§ **Work request**
Omit every picture, then return each line of the data below exactly.

§ **Available records**
━━━━━━━━━━━━━━━━

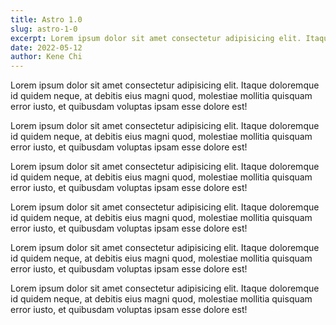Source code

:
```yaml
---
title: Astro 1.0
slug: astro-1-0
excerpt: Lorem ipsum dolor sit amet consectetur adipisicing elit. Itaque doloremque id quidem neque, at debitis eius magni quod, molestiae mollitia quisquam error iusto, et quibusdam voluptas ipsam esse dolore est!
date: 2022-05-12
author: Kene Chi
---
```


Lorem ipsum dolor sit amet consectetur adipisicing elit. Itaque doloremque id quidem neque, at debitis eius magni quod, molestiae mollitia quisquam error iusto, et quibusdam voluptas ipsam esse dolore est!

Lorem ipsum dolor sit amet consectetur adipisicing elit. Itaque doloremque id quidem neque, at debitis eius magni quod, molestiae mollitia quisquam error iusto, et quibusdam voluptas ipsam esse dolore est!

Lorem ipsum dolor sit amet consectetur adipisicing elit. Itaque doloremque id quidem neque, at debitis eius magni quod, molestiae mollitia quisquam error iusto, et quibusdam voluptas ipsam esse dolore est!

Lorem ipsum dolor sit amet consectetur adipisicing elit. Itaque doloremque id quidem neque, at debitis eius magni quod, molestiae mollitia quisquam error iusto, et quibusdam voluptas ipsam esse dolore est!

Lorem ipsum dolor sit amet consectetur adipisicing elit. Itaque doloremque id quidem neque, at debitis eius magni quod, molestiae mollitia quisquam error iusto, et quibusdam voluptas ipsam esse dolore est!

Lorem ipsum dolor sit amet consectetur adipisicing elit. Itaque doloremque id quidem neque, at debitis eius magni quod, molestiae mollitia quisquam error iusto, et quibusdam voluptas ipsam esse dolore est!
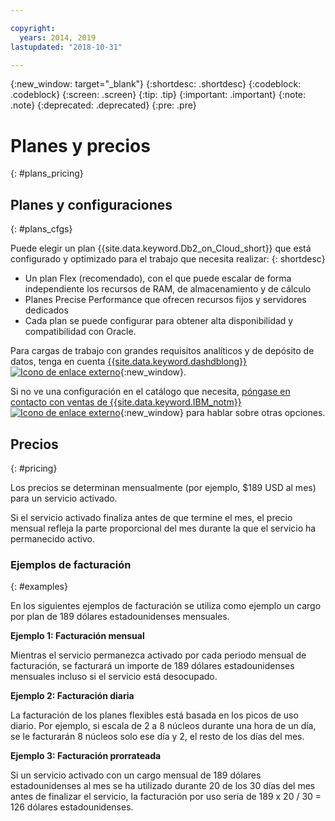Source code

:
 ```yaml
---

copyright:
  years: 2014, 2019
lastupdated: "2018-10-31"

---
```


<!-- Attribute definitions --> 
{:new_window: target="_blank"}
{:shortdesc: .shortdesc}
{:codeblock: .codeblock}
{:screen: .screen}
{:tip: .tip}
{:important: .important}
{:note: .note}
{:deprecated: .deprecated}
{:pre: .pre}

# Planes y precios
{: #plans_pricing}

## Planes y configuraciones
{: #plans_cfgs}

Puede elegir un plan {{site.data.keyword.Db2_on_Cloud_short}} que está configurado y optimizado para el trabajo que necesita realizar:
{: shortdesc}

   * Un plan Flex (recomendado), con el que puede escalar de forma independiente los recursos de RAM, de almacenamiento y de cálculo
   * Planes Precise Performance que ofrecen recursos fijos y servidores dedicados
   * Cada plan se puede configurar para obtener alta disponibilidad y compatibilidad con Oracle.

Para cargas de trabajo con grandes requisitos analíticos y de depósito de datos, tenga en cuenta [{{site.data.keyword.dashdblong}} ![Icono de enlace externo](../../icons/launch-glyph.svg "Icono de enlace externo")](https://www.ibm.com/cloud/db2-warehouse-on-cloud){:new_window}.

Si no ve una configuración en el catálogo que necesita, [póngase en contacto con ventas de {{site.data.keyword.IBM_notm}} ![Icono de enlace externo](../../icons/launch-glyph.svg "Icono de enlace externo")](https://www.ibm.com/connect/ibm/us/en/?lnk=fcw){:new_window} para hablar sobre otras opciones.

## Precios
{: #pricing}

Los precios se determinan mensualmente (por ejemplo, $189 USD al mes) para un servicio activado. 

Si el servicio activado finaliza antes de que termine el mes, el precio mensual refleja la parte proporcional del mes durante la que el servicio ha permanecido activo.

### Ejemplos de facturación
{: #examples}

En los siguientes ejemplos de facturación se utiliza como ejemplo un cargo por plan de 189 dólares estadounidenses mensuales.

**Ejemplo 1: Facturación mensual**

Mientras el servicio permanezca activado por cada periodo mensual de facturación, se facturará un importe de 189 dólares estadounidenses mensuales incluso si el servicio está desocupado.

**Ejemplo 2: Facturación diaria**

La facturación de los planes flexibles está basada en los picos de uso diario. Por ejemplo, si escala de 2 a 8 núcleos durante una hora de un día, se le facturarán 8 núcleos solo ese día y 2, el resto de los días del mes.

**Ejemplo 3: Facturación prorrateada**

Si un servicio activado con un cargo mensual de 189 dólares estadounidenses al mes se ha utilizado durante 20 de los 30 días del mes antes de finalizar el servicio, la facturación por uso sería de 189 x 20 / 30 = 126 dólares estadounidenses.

━━━━━━━━━━━━━━━━

§ **Written reply**
Source code

:
```yaml
---
title: Astro 1.0
slug: astro-1-0
excerpt: Lorem ipsum dolor sit amet consectetur adipisicing elit. Itaque doloremque id quidem neque, at debitis eius magni quod, molestiae mollitia quisquam error iusto, et quibusdam voluptas ipsam esse dolore est!
date: 2022-05-12
author: Kene Chi
---
```


Lorem ipsum dolor sit amet consectetur adipisicing elit. Itaque doloremque id quidem neque, at debitis eius magni quod, molestiae mollitia quisquam error iusto, et quibusdam voluptas ipsam esse dolore est!

Lorem ipsum dolor sit amet consectetur adipisicing elit. Itaque doloremque id quidem neque, at debitis eius magni quod, molestiae mollitia quisquam error iusto, et quibusdam voluptas ipsam esse dolore est!

Lorem ipsum dolor sit amet consectetur adipisicing elit. Itaque doloremque id quidem neque, at debitis eius magni quod, molestiae mollitia quisquam error iusto, et quibusdam voluptas ipsam esse dolore est!

Lorem ipsum dolor sit amet consectetur adipisicing elit. Itaque doloremque id quidem neque, at debitis eius magni quod, molestiae mollitia quisquam error iusto, et quibusdam voluptas ipsam esse dolore est!

Lorem ipsum dolor sit amet consectetur adipisicing elit. Itaque doloremque id quidem neque, at debitis eius magni quod, molestiae mollitia quisquam error iusto, et quibusdam voluptas ipsam esse dolore est!

Lorem ipsum dolor sit amet consectetur adipisicing elit. Itaque doloremque id quidem neque, at debitis eius magni quod, molestiae mollitia quisquam error iusto, et quibusdam voluptas ipsam esse dolore est!
Source code

:
 ```yaml
---

copyright:
  years: 2014, 2019
lastupdated: "2018-10-31"

---
```


<!-- Attribute definitions --> 
{:new_window: target="_blank"}
{:shortdesc: .shortdesc}
{:codeblock: .codeblock}
{:screen: .screen}
{:tip: .tip}
{:important: .important}
{:note: .note}
{:deprecated: .deprecated}
{:pre: .pre}

# Planes y precios
{: #plans_pricing}

## Planes y configuraciones
{: #plans_cfgs}

Puede elegir un plan {{site.data.keyword.Db2_on_Cloud_short}} que está configurado y optimizado para el trabajo que necesita realizar:
{: shortdesc}

   * Un plan Flex (recomendado), con el que puede escalar de forma independiente los recursos de RAM, de almacenamiento y de cálculo
   * Planes Precise Performance que ofrecen recursos fijos y servidores dedicados
   * Cada plan se puede configurar para obtener alta disponibilidad y compatibilidad con Oracle.

Para cargas de trabajo con grandes requisitos analíticos y de depósito de datos, tenga en cuenta [{{site.data.keyword.dashdblong}} ![Icono de enlace externo](../../icons/launch-glyph.svg "Icono de enlace externo")](https://www.ibm.com/cloud/db2-warehouse-on-cloud){:new_window}.

Si no ve una configuración en el catálogo que necesita, [póngase en contacto con ventas de {{site.data.keyword.IBM_notm}} ![Icono de enlace externo](../../icons/launch-glyph.svg "Icono de enlace externo")](https://www.ibm.com/connect/ibm/us/en/?lnk=fcw){:new_window} para hablar sobre otras opciones.

## Precios
{: #pricing}

Los precios se determinan mensualmente (por ejemplo, $189 USD al mes) para un servicio activado. 

Si el servicio activado finaliza antes de que termine el mes, el precio mensual refleja la parte proporcional del mes durante la que el servicio ha permanecido activo.

### Ejemplos de facturación
{: #examples}

En los siguientes ejemplos de facturación se utiliza como ejemplo un cargo por plan de 189 dólares estadounidenses mensuales.

**Ejemplo 1: Facturación mensual**

Mientras el servicio permanezca activado por cada periodo mensual de facturación, se facturará un importe de 189 dólares estadounidenses mensuales incluso si el servicio está desocupado.

**Ejemplo 2: Facturación diaria**

La facturación de los planes flexibles está basada en los picos de uso diario. Por ejemplo, si escala de 2 a 8 núcleos durante una hora de un día, se le facturarán 8 núcleos solo ese día y 2, el resto de los días del mes.

**Ejemplo 3: Facturación prorrateada**

Si un servicio activado con un cargo mensual de 189 dólares estadounidenses al mes se ha utilizado durante 20 de los 30 días del mes antes de finalizar el servicio, la facturación por uso sería de 189 x 20 / 30 = 126 dólares estadounidenses.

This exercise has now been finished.